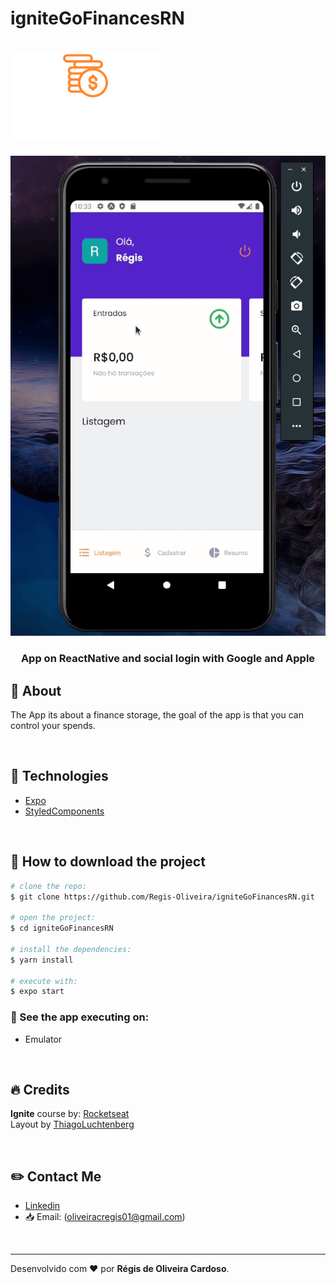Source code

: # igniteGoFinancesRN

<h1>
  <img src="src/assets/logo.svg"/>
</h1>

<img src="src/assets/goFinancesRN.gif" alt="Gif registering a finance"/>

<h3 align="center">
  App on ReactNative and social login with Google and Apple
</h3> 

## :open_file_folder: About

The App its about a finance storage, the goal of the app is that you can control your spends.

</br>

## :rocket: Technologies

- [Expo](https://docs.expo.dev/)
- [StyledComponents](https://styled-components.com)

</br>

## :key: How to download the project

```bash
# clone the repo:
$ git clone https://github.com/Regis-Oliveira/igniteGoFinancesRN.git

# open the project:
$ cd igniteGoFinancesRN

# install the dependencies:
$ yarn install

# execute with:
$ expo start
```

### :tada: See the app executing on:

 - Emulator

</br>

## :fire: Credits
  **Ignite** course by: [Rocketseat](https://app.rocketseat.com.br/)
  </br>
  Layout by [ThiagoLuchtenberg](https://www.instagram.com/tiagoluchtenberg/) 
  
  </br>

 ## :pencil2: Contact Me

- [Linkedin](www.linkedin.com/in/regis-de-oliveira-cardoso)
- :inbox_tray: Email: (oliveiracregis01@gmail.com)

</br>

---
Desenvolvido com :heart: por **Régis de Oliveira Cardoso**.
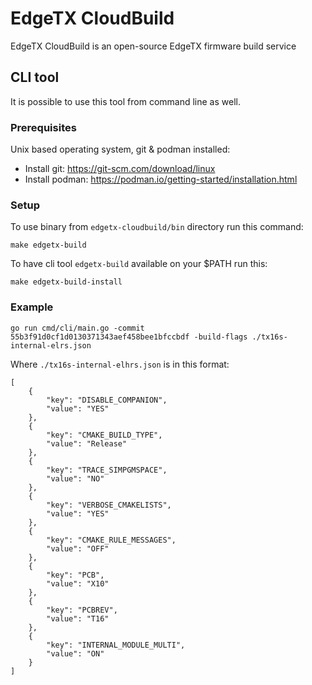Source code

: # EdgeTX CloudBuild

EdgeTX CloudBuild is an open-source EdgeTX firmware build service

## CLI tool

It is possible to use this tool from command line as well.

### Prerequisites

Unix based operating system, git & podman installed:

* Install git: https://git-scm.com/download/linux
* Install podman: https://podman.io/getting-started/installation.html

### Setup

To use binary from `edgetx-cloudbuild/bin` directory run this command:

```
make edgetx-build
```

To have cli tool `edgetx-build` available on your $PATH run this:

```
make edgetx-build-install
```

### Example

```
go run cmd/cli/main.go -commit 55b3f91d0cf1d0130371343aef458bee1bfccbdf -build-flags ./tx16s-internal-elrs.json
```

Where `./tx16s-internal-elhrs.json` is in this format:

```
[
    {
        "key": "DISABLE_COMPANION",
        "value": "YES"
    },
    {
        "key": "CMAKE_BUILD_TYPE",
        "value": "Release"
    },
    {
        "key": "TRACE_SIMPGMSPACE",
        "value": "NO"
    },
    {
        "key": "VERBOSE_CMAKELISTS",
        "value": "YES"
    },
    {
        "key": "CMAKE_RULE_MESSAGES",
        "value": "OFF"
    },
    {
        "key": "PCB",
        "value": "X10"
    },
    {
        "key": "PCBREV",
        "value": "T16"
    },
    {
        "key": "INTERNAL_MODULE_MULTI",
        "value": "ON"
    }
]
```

═══

WHAT TO PRODUCE - Leaving aside the images, write out the entries above word for word.

SOLUTION TO THE EXERCISE -
Source code

: # igniteGoFinancesRN

<h1>
  <img src="src/assets/logo.svg"/>
</h1>

<img src="src/assets/goFinancesRN.gif" alt="Gif registering a finance"/>

<h3 align="center">
  App on ReactNative and social login with Google and Apple
</h3> 

## :open_file_folder: About

The App its about a finance storage, the goal of the app is that you can control your spends.

</br>

## :rocket: Technologies

- [Expo](https://docs.expo.dev/)
- [StyledComponents](https://styled-components.com)

</br>

## :key: How to download the project

```bash
# clone the repo:
$ git clone https://github.com/Regis-Oliveira/igniteGoFinancesRN.git

# open the project:
$ cd igniteGoFinancesRN

# install the dependencies:
$ yarn install

# execute with:
$ expo start
```

### :tada: See the app executing on:

 - Emulator

</br>

## :fire: Credits
  **Ignite** course by: [Rocketseat](https://app.rocketseat.com.br/)
  </br>
  Layout by [ThiagoLuchtenberg](https://www.instagram.com/tiagoluchtenberg/) 
  
  </br>

 ## :pencil2: Contact Me

- [Linkedin](www.linkedin.com/in/regis-de-oliveira-cardoso)
- :inbox_tray: Email: (oliveiracregis01@gmail.com)

</br>

---
Desenvolvido com :heart: por **Régis de Oliveira Cardoso**.
Source code

: # EdgeTX CloudBuild

EdgeTX CloudBuild is an open-source EdgeTX firmware build service

## CLI tool

It is possible to use this tool from command line as well.

### Prerequisites

Unix based operating system, git & podman installed:

* Install git: https://git-scm.com/download/linux
* Install podman: https://podman.io/getting-started/installation.html

### Setup

To use binary from `edgetx-cloudbuild/bin` directory run this command:

```
make edgetx-build
```

To have cli tool `edgetx-build` available on your $PATH run this:

```
make edgetx-build-install
```

### Example

```
go run cmd/cli/main.go -commit 55b3f91d0cf1d0130371343aef458bee1bfccbdf -build-flags ./tx16s-internal-elrs.json
```

Where `./tx16s-internal-elhrs.json` is in this format:

```
[
    {
        "key": "DISABLE_COMPANION",
        "value": "YES"
    },
    {
        "key": "CMAKE_BUILD_TYPE",
        "value": "Release"
    },
    {
        "key": "TRACE_SIMPGMSPACE",
        "value": "NO"
    },
    {
        "key": "VERBOSE_CMAKELISTS",
        "value": "YES"
    },
    {
        "key": "CMAKE_RULE_MESSAGES",
        "value": "OFF"
    },
    {
        "key": "PCB",
        "value": "X10"
    },
    {
        "key": "PCBREV",
        "value": "T16"
    },
    {
        "key": "INTERNAL_MODULE_MULTI",
        "value": "ON"
    }
]
```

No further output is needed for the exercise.